If your ability to operate an ER is dependent on a remote data center, you have no business being a public health provider.
Am I the only one that finds this slightly humorous?
It's likely the fix is checked in and will start roll out on Monday.
Disclaimer: I work on Google Cloud and while I believe we could use more words here, this doesn't seem like a huge problem. It's embarrassing the the issue with the ui was shipped, and I'm sure this will be addressed in the post mortem as well as whether it could have been mitigated quicker than a roll forward.
Based on comments in this thread even gcloud is failing and so are other non-kubernetes services. Which may be inaccurate but there's a lot of people saying the same thing so maybe it is.
You're right however that the linked issue is only about the UI. So Google isn't even tracking the service distribution issue in it's issue tracker much less updating people on. I personally think that's even worse...
> 7.1 Discontinuance of Services. Subject to Section 7.2, Google may discontinue > any Services or any portion or feature for any reason at any time without > liability to Customer.
Let's take a look at Section 7.2:
> 7.2 Deprecation Policy. Google will announce if it intends to discontinue or > make backwards incompatible changes to the Services specified at the URL in > the next sentence.
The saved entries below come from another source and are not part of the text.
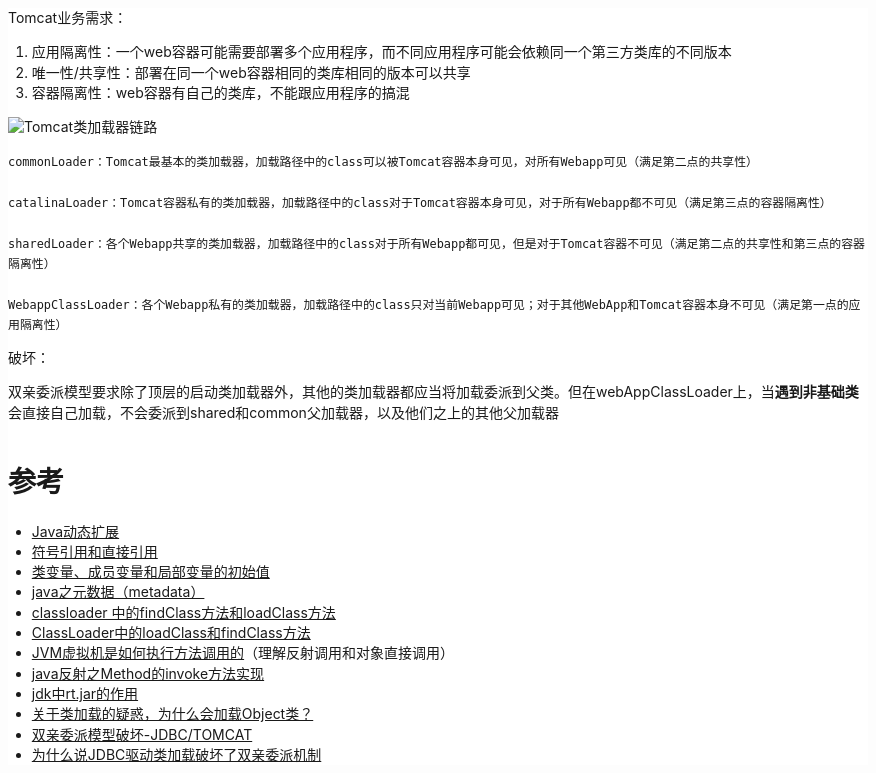 Tomcat业务需求：
1. 应用隔离性：一个web容器可能需要部署多个应用程序，而不同应用程序可能会依赖同一个第三方类库的不同版本
2. 唯一性/共享性：部署在同一个web容器相同的类库相同的版本可以共享
3. 容器隔离性：web容器有自己的类库，不能跟应用程序的搞混

![Tomcat类加载器链路](https://pic2.zhimg.com/80/v2-46ac76a5a050f0b1842b75b0407044f5_720w.jpg)

    commonLoader：Tomcat最基本的类加载器，加载路径中的class可以被Tomcat容器本身可见，对所有Webapp可见（满足第二点的共享性）

    catalinaLoader：Tomcat容器私有的类加载器，加载路径中的class对于Tomcat容器本身可见，对于所有Webapp都不可见（满足第三点的容器隔离性）

    sharedLoader：各个Webapp共享的类加载器，加载路径中的class对于所有Webapp都可见，但是对于Tomcat容器不可见（满足第二点的共享性和第三点的容器隔离性）

    WebappClassLoader：各个Webapp私有的类加载器，加载路径中的class只对当前Webapp可见；对于其他WebApp和Tomcat容器本身不可见（满足第一点的应用隔离性）

破坏：

双亲委派模型要求除了顶层的启动类加载器外，其他的类加载器都应当将加载委派到父类。但在webAppClassLoader上，当**遇到非基础类**会直接自己加载，不会委派到shared和common父加载器，以及他们之上的其他父加载器

# 参考
- [Java动态扩展](https://blog.csdn.net/fanxiaogang/article/details/5425284)
- [符号引用和直接引用](https://www.cnblogs.com/shinubi/articles/6116993.html)
- [类变量、成员变量和局部变量的初始值](https://blog.csdn.net/liufangbaishi2014/article/details/86213846)
- [java之元数据（metadata）](https://www.cnblogs.com/liuyonglong/p/3567786.html)
- [classloader 中的findClass方法和loadClass方法](https://blog.csdn.net/francisco_c82/article/details/83722595)
- [ClassLoader中的loadClass和findClass方法](https://blog.csdn.net/xdzhouxin/article/details/81208957)
- [JVM虚拟机是如何执行方法调用的](https://blog.csdn.net/vincentyuan_/article/details/81456978)（理解反射调用和对象直接调用）
- [java反射之Method的invoke方法实现](https://blog.csdn.net/wenyuan65/article/details/81145900)
- [jdk中rt.jar的作用](https://blog.csdn.net/u011305680/article/details/80380532)
- [关于类加载的疑惑，为什么会加载Object类？](https://www.zhihu.com/question/55735183)
- [双亲委派模型破坏-JDBC/TOMCAT](https://zhuanlan.zhihu.com/p/336573124)
- [为什么说JDBC驱动类加载破坏了双亲委派机制](https://blog.csdn.net/weixin_34357928/article/details/92430549)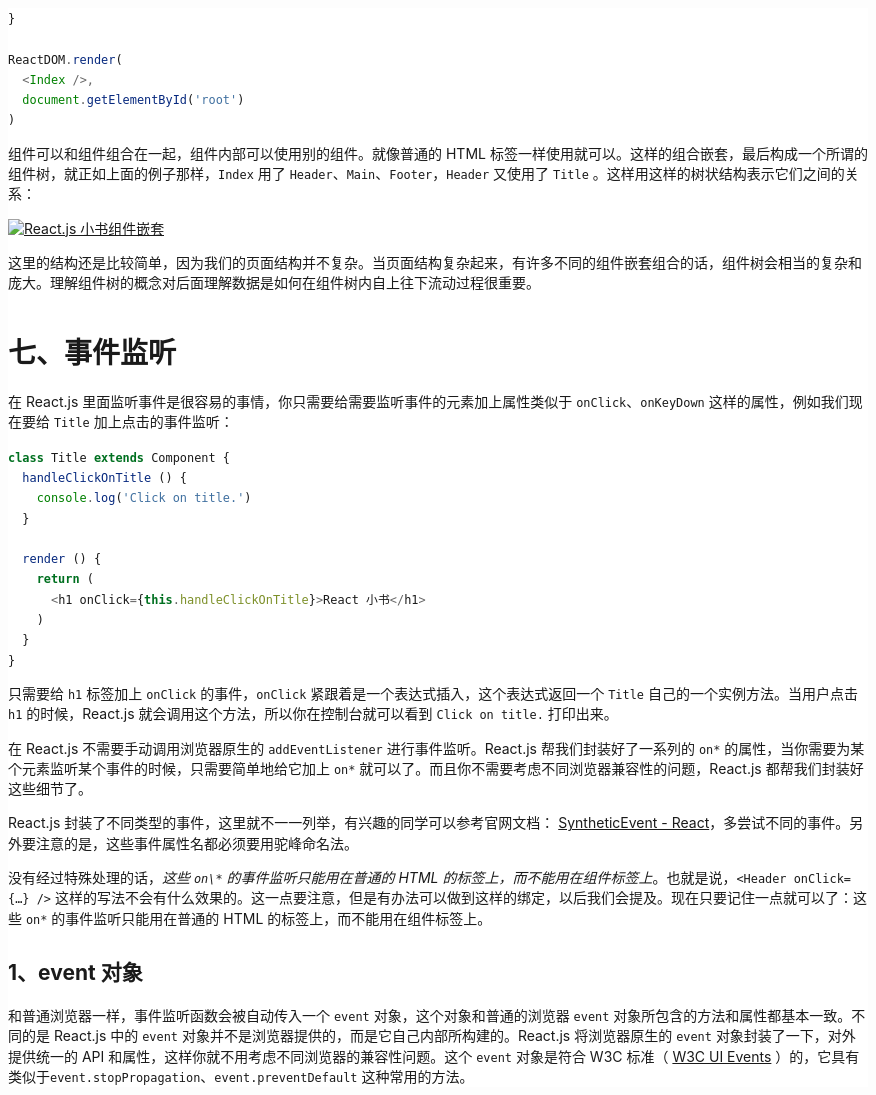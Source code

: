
 ```javascript
}

ReactDOM.render(
  <Index />,
  document.getElementById('root')
)
```

组件可以和组件组合在一起，组件内部可以使用别的组件。就像普通的 HTML 标签一样使用就可以。这样的组合嵌套，最后构成一个所谓的组件树，就正如上面的例子那样，`Index` 用了 `Header`、`Main`、`Footer`，`Header` 又使用了 `Title` 。这样用这样的树状结构表示它们之间的关系：

[![React.js 小书组件嵌套](http://huzidaha.github.io/static/assets/img/posts/19BBE4E2-A12E-4657-BA6A-61484F67FA60.png)](http://huzidaha.github.io/static/assets/img/posts/19BBE4E2-A12E-4657-BA6A-61484F67FA60.png)

这里的结构还是比较简单，因为我们的页面结构并不复杂。当页面结构复杂起来，有许多不同的组件嵌套组合的话，组件树会相当的复杂和庞大。理解组件树的概念对后面理解数据是如何在组件树内自上往下流动过程很重要。

# 七、**事件监听**

在 React.js 里面监听事件是很容易的事情，你只需要给需要监听事件的元素加上属性类似于 `onClick`、`onKeyDown` 这样的属性，例如我们现在要给 `Title` 加上点击的事件监听：

```javascript
class Title extends Component {
  handleClickOnTitle () {
    console.log('Click on title.')
  }

  render () {
    return (
      <h1 onClick={this.handleClickOnTitle}>React 小书</h1>
    )
  }
}
```

只需要给 `h1` 标签加上 `onClick` 的事件，`onClick` 紧跟着是一个表达式插入，这个表达式返回一个 `Title` 自己的一个实例方法。当用户点击 `h1` 的时候，React.js 就会调用这个方法，所以你在控制台就可以看到 `Click on title.` 打印出来。

在 React.js 不需要手动调用浏览器原生的 `addEventListener` 进行事件监听。React.js 帮我们封装好了一系列的 `on*` 的属性，当你需要为某个元素监听某个事件的时候，只需要简单地给它加上 `on*` 就可以了。而且你不需要考虑不同浏览器兼容性的问题，React.js 都帮我们封装好这些细节了。

React.js 封装了不同类型的事件，这里就不一一列举，有兴趣的同学可以参考官网文档： [SyntheticEvent - React](https://facebook.github.io/react/docs/events.html#supported-events)，多尝试不同的事件。另外要注意的是，这些事件属性名都必须要用驼峰命名法。

没有经过特殊处理的话，*这些 `on\*` 的事件监听只能用在普通的 HTML 的标签上，而不能用在组件标签上*。也就是说，`<Header onClick={…} />` 这样的写法不会有什么效果的。这一点要注意，但是有办法可以做到这样的绑定，以后我们会提及。现在只要记住一点就可以了：这些 `on*` 的事件监听只能用在普通的 HTML 的标签上，而不能用在组件标签上。

## 1、event 对象

和普通浏览器一样，事件监听函数会被自动传入一个 `event` 对象，这个对象和普通的浏览器 `event` 对象所包含的方法和属性都基本一致。不同的是 React.js 中的 `event` 对象并不是浏览器提供的，而是它自己内部所构建的。React.js 将浏览器原生的 `event` 对象封装了一下，对外提供统一的 API 和属性，这样你就不用考虑不同浏览器的兼容性问题。这个 `event` 对象是符合 W3C 标准（ [W3C UI Events](https://www.w3.org/TR/DOM-Level-3-Events/) ）的，它具有类似于`event.stopPropagation`、`event.preventDefault` 这种常用的方法。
Google will use commercially reasonable efforts to continue > to operate those Services versions and features identified at > https://cloud.google.com/terms/deprecation without these changes for at least > one year after that announcement, unless (as Google determines in its > reasonable good faith judgment): > > (i) required by law or third party relationship (including if there is a change > in applicable law or relationship), or > > (ii) doing so could create a security risk or substantial economic or material > technical burden. > > The above policy is the "Deprecation Policy."
To me that looks like a reasonable deprecation policy.
It might be, until they jack up the prices 15X with limited notice (looking at you, Google maps [1]). No deprecation needed, just force users off the platform unless they're willing to pay a massive premium.
[1] https://www.google.com/search?q=google+maps+price+increase
The fact that they're all Google makes reputation damage bleed across meaningfully different parts of what's in truth now a conglomerate under the umbrella name Google.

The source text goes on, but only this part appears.